[Directions]
Say how many lines of the data below have the word "będą" in them. Add nothing else.

-- Data for analysis follows --

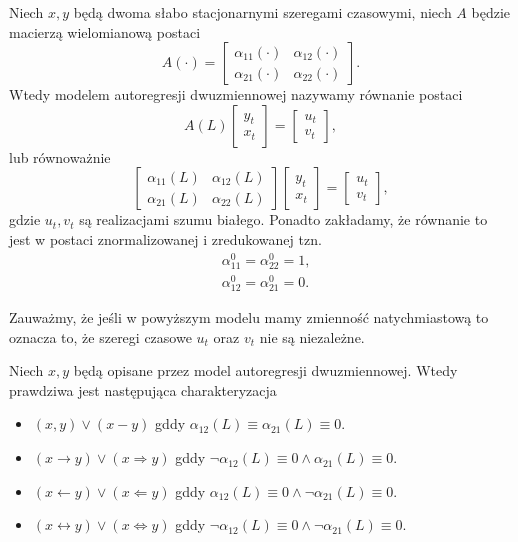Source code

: \documentclass[10pt,a4paper]{book}
\begin{document}
\begin{definition}
Niech $x,y$ będą dwoma słabo stacjonarnymi szeregami czasowymi, niech $A$ będzie macierzą wielomianową postaci
$$
A(\cdot) = \begin{bmatrix}
\alpha_{11} (\cdot) & \alpha_{12} (\cdot)\\
\alpha_{21} (\cdot) & \alpha_{22} (\cdot)
\end{bmatrix}.
$$
Wtedy modelem autoregresji dwuzmiennowej nazywamy równanie postaci
$$
A(L) \begin{bmatrix}
y_t\\ x_t
\end{bmatrix} = \begin{bmatrix}
u_t \\ v_t
\end{bmatrix},
$$
lub równoważnie
$$
\begin{bmatrix}
\alpha_{11} (L) & \alpha_{12} (L)\\
\alpha_{21} (L) & \alpha_{22} (L)
\end{bmatrix} \begin{bmatrix}
y_t\\ x_t
\end{bmatrix} = \begin{bmatrix}
u_t \\ v_t
\end{bmatrix},
$$
gdzie $u_t, v_t$ są realizacjami szumu białego. Ponadto zakładamy, że równanie to jest w postaci znormalizowanej i zredukowanej tzn.
\begin{align*}
& \alpha_{11}^0 = \alpha_{22}^0 = 1,\\
& \alpha_{12}^0 = \alpha_{21}^0 = 0.
\end{align*}
\end{definition}

\begin{remark}
Zauważmy, że jeśli w powyższym modelu mamy zmienność natychmiastową to oznacza to, że szeregi czasowe $u_t$ oraz $v_t$ nie są niezależne. 
\end{remark}

\begin{theorem}
Niech $x,y$ będą opisane przez model autoregresji dwuzmiennowej. Wtedy prawdziwa jest następująca charakteryzacja
\begin{itemize}
\item $ (x,y) \lor (x-y)$ gddy $\alpha_{12}(L) \equiv \alpha_{21}(L) \equiv 0$.
\item $ (x \rightarrow y) \lor (x \Rightarrow y)$ gddy $ \lnot \alpha_{12}(L) \equiv 0 \land \alpha_{21}(L) \equiv 0$. 
\item $ (x \leftarrow y) \lor (x \Leftarrow y)$ gddy $  \alpha_{12}(L) \equiv 0 \land \lnot \alpha_{21}(L) \equiv 0$.
\item $ (x \leftrightarrow y) \lor (x \Leftrightarrow y)$ gddy $ \lnot \alpha_{12}(L) \equiv 0 \land \lnot \alpha_{21}(L) \equiv 0$.
\end{itemize}
\end{theorem}
\end{document}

-- Data for analysis concluded --

[Response below]
2